In unit-vector notation, what is the torque about the origin on a particle located at coordinates (0, -2.24 m, 9.78 m) due to (a) force 1 with components F1x = 2.70 N and F1y = F1z = 0, and (b) force 2 with components F2x = 0, F2y = 2.92 N, F2z = 4.02 N?

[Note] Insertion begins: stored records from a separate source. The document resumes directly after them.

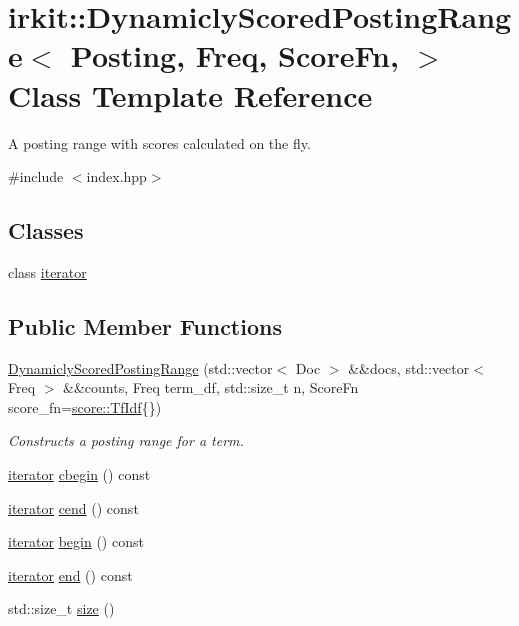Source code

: \hypertarget{classirkit_1_1DynamiclyScoredPostingRange}{}\section{irkit\+:\+:Dynamicly\+Scored\+Posting\+Range$<$ Posting, Freq, Score\+Fn, $>$ Class Template Reference}
\label{classirkit_1_1DynamiclyScoredPostingRange}


A posting range with scores calculated on the fly.  




{\ttfamily \#include $<$index.\+hpp$>$}

\subsection*{Classes}
\begin{DoxyCompactItemize}
\item 
class \mbox{\hyperlink{classirkit_1_1DynamiclyScoredPostingRange_1_1iterator}{iterator}}
\end{DoxyCompactItemize}
\subsection*{Public Member Functions}
\begin{DoxyCompactItemize}
\item 
\mbox{\hyperlink{classirkit_1_1DynamiclyScoredPostingRange_a505ae46df58b541505dcc795df5e045d}{Dynamicly\+Scored\+Posting\+Range}} (std\+::vector$<$ Doc $>$ \&\&docs, std\+::vector$<$ Freq $>$ \&\&counts, Freq term\+\_\+df, std\+::size\+\_\+t n, Score\+Fn score\+\_\+fn=\mbox{\hyperlink{structirkit_1_1score_1_1TfIdf}{score\+::\+Tf\+Idf}}\{\})
\begin{DoxyCompactList}\small\item\em Constructs a posting range for a term. \end{DoxyCompactList}\item 
\mbox{\hyperlink{classirkit_1_1DynamiclyScoredPostingRange_1_1iterator}{iterator}} \mbox{\hyperlink{classirkit_1_1DynamiclyScoredPostingRange_a9fe9532cee4feaeefe305e8593f436b6}{cbegin}} () const
\item 
\mbox{\hyperlink{classirkit_1_1DynamiclyScoredPostingRange_1_1iterator}{iterator}} \mbox{\hyperlink{classirkit_1_1DynamiclyScoredPostingRange_a85219c57f0da94d00d1ed1c8f041d976}{cend}} () const
\item 
\mbox{\hyperlink{classirkit_1_1DynamiclyScoredPostingRange_1_1iterator}{iterator}} \mbox{\hyperlink{classirkit_1_1DynamiclyScoredPostingRange_a6a9d369c6e38b5a2b39cbbacb0dc5bed}{begin}} () const
\item 
\mbox{\hyperlink{classirkit_1_1DynamiclyScoredPostingRange_1_1iterator}{iterator}} \mbox{\hyperlink{classirkit_1_1DynamiclyScoredPostingRange_a6d0857abfae0edcf8a2c5d63916dfbb1}{end}} () const
\item 
std\+::size\+\_\+t \mbox{\hyperlink{classirkit_1_1DynamiclyScoredPostingRange_a3a080b946216c0caf02eb9749c8e2e2e}{size}} ()
\end{DoxyCompactItemize}


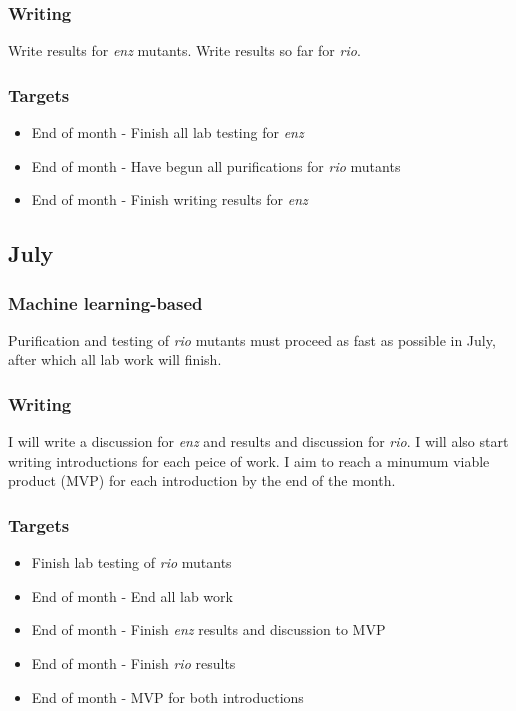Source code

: \documentclass{article}
\begin{document}
\subsubsection{Writing}
Write results for \textit{enz} mutants. Write results so far for \textit{rio}.
\subsubsection{Targets}
\begin{itemize}
\item End of month - Finish all lab testing for \textit{enz}
\item End of month - Have begun all purifications for \textit{rio} mutants
\item End of month - Finish writing results for \textit{enz}
\end{itemize}


\subsection{July}
\subsubsection{Machine learning-based}
Purification and testing of \textit{rio} mutants must proceed as fast as possible in July, after which all lab work will finish.
\subsubsection{Writing}
I will write a discussion for \textit{enz} and  results and discussion for \textit{rio}. %
I will also start writing introductions for each peice of work. I aim to reach a minumum viable product (MVP) for each introduction by the end of the month.
\subsubsection{Targets}
\begin{itemize}
\item Finish lab testing of \textit{rio} mutants
\item End of month - End all lab work
\item End of month - Finish \textit{enz} results and discussion to MVP
\item End of month - Finish \textit{rio} results
\item End of month - MVP for both introductions
\end{itemize}
\end{document}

We can find the torque using the cross product:

τ1 = r1 × F1

where τ1 is the torque due to force 1, r1 is the position vector of the particle, and F1 is the force vector.

For force 1, the position vector r1 is given by:

r1 = (0, -2.24, 9.78)

And the force vector F1 is given by:

F1 = (2.70, 0, 0)

Now we can find the cross product:

τ1 = r1 × F1 = (0 * 0 - 2.24 * 0, -2.24 * 0 - 9.78 * 2.70, -2.24 * 2.70 - 0 * 0)
τ1 = (0, -2.24 * 2.70 - 0, -2.24 * 2.70)
τ1 = (0, -6.048, -6.048)

That is the torque due to force 1. Now we need to find the torque due to force 2:

τ2 = r2 × F2

where τ2 is the torque due to force 2, r2 is the position vector of the particle, and F2 is the force vector.

For force 2, the position vector r2 is the same:

r2 = (0, -2.24, 9.78)

And the force vector F2 is given by:

F2 = (0, 2.92, 4.02)

Now we can find the cross product:

τ2 = r2 × F2 = ( - 2.24 * 4.02 - 9.78 * 2.92, 9.78 * 0 - 0 * 4.02, 0 * 2.92 - (-2.24) * 0)
τ2 = ( - 9.0048 - 28.5756, 0, 0)
τ2 = (-37.5804, 0, 0)

Now we have both torque components:

τ1 = (0, -6.048, -6.048)
τ2 = (-37.5804, 0, 0)

So the total torque on the particle is the sum of these two:

τ_total = τ1 + τ2 = (0 - 37.5804, -6.048 + 0, -6.048 + 0)
τ_total = (-37.5804, -6.048, -6.048)

In unit-vector notation, the torque due to force 1 is (0, -6.048, -6.048) Nm and the torque due to force 2 is (-37.5804, 0, 0) Nm.